§ **Your goal**:
Scan the entries that follow for the word "json", then report every line in which it appears.

§ **Task input**:
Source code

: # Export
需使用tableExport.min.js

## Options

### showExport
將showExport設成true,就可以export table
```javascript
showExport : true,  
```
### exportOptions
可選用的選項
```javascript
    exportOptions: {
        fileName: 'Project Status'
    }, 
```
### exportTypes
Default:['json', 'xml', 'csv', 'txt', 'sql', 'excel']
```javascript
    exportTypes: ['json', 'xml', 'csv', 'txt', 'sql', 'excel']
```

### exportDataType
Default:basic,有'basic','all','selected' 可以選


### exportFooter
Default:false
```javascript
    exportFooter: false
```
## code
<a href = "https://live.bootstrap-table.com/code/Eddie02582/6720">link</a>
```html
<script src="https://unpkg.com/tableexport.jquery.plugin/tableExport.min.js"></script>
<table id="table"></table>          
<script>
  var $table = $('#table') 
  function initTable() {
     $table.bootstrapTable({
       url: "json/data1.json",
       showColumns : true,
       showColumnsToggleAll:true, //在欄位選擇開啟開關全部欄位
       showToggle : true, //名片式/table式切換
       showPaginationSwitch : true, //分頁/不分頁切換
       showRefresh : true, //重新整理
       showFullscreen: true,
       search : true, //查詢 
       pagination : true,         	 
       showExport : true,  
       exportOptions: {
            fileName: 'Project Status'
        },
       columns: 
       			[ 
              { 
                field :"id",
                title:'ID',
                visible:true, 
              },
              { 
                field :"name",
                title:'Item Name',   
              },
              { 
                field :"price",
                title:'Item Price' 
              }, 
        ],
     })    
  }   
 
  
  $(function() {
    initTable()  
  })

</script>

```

§ **Output for this exercise**:
Default:['json', 'xml', 'csv', 'txt', 'sql', 'excel']
    exportTypes: ['json', 'xml', 'csv', 'txt', 'sql', 'excel']
       url: "json/data1.json",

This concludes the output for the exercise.